* **Exercise requirements**: Find the string "status" in the listing below and return each line it appears in.

──────── Exercise material ────────

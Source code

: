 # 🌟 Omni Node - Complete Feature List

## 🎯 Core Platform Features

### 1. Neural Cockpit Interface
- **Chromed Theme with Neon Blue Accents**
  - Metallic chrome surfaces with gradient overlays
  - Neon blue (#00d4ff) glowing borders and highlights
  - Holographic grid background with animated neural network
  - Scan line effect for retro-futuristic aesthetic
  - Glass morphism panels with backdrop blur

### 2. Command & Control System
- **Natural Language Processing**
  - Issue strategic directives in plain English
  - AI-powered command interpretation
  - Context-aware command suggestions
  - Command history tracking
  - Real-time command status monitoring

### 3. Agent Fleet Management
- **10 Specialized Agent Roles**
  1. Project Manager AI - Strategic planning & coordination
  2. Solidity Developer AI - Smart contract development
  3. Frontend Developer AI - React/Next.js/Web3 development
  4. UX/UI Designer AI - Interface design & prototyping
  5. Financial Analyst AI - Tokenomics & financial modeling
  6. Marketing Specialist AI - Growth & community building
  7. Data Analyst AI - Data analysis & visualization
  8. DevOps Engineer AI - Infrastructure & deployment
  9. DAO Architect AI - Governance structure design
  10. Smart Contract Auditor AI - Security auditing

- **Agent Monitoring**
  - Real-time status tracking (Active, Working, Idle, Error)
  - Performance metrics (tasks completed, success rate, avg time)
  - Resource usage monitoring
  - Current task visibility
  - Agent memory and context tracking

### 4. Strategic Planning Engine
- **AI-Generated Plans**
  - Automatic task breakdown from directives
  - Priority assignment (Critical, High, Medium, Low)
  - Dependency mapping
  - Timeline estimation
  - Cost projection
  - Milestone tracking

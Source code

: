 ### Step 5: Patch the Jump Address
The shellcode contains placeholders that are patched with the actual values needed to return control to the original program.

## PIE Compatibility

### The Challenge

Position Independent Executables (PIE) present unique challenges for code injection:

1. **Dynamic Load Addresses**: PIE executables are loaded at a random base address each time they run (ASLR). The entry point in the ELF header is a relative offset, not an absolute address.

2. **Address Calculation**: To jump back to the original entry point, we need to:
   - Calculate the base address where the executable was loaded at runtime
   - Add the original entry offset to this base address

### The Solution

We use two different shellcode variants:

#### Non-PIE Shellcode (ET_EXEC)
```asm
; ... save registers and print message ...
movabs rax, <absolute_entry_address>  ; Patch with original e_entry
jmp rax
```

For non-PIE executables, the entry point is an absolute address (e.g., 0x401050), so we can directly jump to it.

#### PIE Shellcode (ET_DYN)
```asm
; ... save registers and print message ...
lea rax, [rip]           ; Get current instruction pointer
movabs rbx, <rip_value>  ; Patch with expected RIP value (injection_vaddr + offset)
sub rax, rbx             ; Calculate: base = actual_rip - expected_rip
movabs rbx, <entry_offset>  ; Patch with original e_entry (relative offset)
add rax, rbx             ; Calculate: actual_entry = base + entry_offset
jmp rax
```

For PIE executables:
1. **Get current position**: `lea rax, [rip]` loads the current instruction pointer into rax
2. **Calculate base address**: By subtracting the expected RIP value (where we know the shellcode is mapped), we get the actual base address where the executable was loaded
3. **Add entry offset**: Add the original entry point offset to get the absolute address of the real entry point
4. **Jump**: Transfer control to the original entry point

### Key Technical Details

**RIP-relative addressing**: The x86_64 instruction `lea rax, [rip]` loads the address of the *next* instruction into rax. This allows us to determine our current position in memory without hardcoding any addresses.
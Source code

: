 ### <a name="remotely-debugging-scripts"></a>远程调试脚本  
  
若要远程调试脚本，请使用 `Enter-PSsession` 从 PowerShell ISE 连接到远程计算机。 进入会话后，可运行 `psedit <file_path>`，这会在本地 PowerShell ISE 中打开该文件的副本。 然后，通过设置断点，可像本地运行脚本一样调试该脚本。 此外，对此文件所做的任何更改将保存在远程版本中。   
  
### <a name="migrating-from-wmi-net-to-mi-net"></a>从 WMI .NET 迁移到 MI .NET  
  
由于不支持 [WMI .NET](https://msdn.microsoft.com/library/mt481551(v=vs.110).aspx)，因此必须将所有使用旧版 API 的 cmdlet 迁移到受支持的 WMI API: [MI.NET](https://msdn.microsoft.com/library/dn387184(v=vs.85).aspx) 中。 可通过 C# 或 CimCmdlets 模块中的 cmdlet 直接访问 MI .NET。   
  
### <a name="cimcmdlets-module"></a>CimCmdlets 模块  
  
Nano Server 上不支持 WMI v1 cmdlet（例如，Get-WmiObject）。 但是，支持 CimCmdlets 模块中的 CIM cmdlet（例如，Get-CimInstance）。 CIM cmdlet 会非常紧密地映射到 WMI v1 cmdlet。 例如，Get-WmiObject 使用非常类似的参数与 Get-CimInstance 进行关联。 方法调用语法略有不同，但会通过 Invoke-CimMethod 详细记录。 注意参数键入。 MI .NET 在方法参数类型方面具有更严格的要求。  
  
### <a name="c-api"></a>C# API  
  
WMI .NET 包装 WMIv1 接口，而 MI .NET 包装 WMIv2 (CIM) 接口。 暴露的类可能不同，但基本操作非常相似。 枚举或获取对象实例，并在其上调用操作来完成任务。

────────

* **Expected output**:
  - Real-time command status monitoring
  - Real-time status tracking (Active, Working, Idle, Error)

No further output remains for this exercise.